WORK INSTRUCTION:
What is the number of lines below that contain the string "Docker"? Give it and nothing else.

DATA SHOWN:
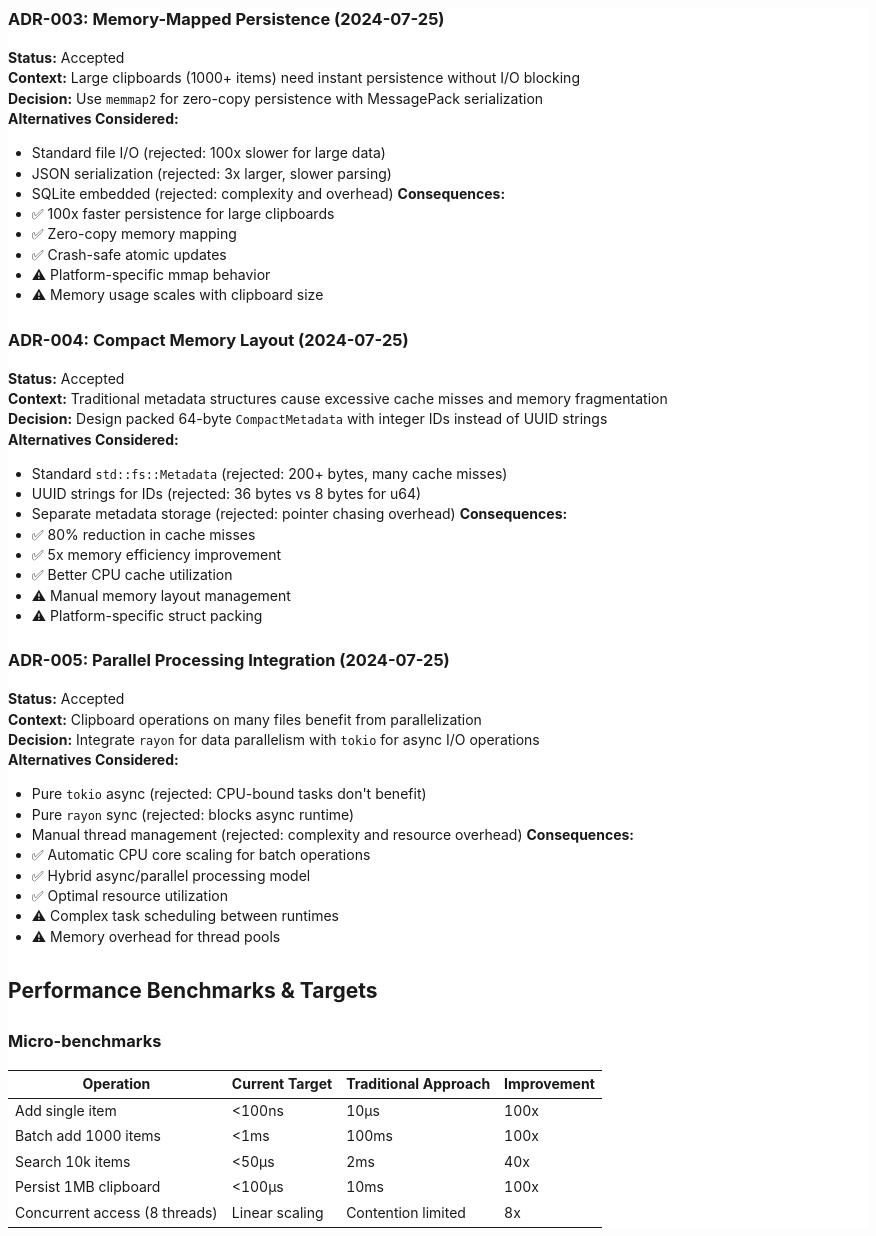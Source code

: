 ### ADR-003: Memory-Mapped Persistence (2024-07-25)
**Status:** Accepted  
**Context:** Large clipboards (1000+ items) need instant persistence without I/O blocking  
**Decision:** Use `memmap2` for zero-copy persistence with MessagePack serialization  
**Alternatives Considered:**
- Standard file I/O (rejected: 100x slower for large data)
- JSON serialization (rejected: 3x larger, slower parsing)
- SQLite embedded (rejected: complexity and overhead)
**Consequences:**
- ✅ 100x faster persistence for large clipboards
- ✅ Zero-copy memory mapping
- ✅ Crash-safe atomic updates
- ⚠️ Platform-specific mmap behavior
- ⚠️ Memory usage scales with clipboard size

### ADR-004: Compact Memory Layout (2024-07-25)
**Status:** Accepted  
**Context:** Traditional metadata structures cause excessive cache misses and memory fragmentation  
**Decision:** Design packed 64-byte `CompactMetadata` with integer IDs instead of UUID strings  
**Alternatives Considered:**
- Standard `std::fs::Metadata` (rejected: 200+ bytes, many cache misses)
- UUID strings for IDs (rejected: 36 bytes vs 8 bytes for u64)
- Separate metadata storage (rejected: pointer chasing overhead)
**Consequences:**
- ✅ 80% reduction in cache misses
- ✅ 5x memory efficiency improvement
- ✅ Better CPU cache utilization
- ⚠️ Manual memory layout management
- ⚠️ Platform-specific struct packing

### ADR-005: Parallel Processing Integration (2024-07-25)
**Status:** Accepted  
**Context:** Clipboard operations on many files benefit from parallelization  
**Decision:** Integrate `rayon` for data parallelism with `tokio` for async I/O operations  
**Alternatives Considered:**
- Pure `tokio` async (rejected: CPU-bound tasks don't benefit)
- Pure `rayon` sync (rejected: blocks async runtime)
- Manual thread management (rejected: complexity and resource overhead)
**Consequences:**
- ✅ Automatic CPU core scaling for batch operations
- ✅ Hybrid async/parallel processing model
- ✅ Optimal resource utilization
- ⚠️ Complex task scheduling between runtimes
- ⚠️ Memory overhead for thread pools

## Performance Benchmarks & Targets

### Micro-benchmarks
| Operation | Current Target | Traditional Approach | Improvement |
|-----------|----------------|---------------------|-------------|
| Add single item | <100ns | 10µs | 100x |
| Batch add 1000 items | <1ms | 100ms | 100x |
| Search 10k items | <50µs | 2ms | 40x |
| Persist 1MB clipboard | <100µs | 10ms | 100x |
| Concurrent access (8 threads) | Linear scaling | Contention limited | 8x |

---

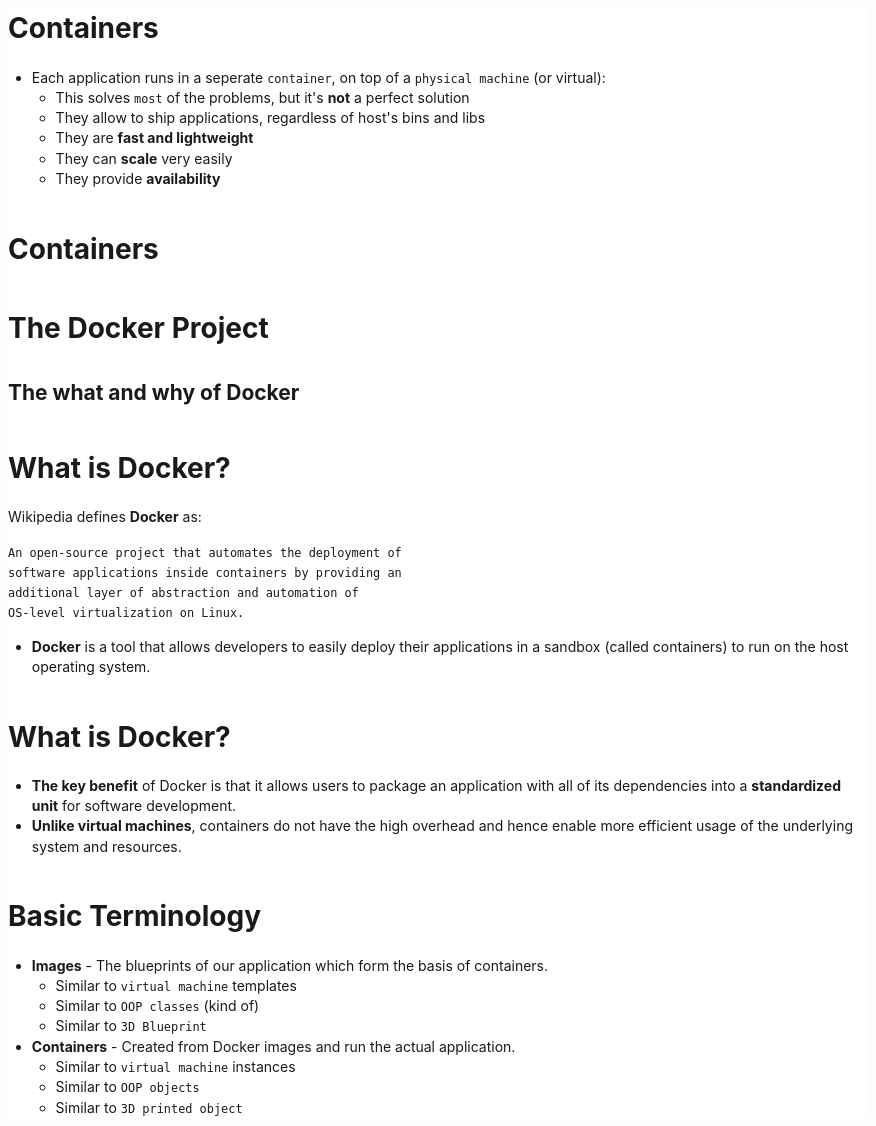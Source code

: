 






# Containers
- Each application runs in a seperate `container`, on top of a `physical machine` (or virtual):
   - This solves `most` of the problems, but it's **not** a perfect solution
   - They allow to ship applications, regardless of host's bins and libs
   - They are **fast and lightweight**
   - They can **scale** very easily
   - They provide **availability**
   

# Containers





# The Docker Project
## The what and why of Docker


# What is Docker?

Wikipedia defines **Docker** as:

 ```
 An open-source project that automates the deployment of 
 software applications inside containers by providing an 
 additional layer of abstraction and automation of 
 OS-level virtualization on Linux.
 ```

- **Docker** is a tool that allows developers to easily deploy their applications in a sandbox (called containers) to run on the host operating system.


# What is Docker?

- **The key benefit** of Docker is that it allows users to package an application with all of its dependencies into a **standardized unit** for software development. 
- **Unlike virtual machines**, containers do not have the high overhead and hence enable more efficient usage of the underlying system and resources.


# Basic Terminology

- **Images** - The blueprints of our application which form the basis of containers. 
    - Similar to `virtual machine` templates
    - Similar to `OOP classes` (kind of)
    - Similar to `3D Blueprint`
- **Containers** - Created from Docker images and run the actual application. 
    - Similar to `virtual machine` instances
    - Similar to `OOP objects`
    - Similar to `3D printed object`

ANSWER AREA:
8